We ask: How does the time to find a substring grow when the string length grows?
Analyze the time complexity of the following code snippet.
$string = "Hello, this is a simple example string.";
$search = "simple";
$pos = strpos($string, $search);
if ($pos !== false) {
echo "Found at position: $pos";
} else {
echo "Not found.";
}
This code looks for the position of a smaller string inside a bigger string.
Identify the loops, recursion, array traversals that repeat.
- Primary operation: Checking each character in the main string to see if the search string starts there.
- How many times: Up to once for each character in the main string until the substring is found or the string ends.
As the main string gets longer, the function may check more characters to find the substring.
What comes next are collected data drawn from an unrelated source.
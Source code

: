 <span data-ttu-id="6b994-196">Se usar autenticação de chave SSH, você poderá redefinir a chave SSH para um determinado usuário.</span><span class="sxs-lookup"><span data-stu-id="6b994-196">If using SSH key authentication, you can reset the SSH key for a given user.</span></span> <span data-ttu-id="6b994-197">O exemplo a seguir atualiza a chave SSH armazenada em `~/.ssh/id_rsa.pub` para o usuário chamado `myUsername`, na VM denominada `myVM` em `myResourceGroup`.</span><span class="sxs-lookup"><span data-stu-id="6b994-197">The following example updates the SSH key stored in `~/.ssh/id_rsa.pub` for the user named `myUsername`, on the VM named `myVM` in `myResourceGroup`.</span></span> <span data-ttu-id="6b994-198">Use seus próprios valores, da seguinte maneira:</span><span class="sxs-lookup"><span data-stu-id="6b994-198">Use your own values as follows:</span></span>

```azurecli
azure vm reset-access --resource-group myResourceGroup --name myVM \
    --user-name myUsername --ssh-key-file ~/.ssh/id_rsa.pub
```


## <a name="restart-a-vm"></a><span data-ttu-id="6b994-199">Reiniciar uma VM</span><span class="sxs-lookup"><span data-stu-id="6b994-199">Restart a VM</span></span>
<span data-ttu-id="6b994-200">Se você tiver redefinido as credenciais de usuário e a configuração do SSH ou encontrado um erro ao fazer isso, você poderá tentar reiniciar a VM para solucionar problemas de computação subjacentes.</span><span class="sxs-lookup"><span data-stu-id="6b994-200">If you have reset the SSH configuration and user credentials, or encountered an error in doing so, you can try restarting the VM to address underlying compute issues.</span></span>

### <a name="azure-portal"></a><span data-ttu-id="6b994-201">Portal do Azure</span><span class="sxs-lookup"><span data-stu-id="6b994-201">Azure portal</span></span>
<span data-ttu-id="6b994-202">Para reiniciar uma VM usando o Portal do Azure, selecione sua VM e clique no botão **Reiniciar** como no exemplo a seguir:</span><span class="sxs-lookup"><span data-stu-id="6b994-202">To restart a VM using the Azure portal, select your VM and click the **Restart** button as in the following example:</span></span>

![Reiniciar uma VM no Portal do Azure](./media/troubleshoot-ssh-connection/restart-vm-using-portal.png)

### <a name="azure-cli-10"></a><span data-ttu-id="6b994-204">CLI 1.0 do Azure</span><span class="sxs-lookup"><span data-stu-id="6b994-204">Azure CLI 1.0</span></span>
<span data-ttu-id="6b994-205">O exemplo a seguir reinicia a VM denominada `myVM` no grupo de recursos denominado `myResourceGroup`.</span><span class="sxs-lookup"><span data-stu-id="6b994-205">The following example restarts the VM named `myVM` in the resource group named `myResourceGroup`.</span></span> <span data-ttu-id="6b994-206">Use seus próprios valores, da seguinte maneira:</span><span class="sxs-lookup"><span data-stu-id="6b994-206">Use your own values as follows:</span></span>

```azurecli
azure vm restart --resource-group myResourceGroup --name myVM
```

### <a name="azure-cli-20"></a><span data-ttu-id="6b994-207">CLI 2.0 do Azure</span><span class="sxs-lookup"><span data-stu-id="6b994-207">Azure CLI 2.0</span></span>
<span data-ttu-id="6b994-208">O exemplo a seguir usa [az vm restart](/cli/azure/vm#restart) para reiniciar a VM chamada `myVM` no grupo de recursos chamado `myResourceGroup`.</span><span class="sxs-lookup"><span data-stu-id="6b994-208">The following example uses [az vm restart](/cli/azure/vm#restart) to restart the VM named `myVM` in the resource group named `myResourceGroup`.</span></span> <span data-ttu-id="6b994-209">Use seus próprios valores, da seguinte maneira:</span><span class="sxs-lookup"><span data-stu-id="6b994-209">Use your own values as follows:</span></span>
| Input Size (n) | Approx. Operations |
|---|---|
| 10 | Up to 10 checks |
| 100 | Up to 100 checks |
| 1000 | Up to 1000 checks |
Pattern observation: The number of checks grows roughly in direct proportion to the string length.
Time Complexity: O(n*m)
This means the time to find the substring grows roughly in proportion to the product of the length of the main string (n) and the length of the substring (m).
[X] Wrong: "String search is always instant, no matter how long the string is."
[OK] Correct: The function may need to check many characters one by one, so longer strings usually take more time.
Understanding how string search time grows helps you explain efficiency clearly and shows you know how basic functions behave with bigger data.
"What if we searched for multiple different substrings one after another? How would the time complexity change?"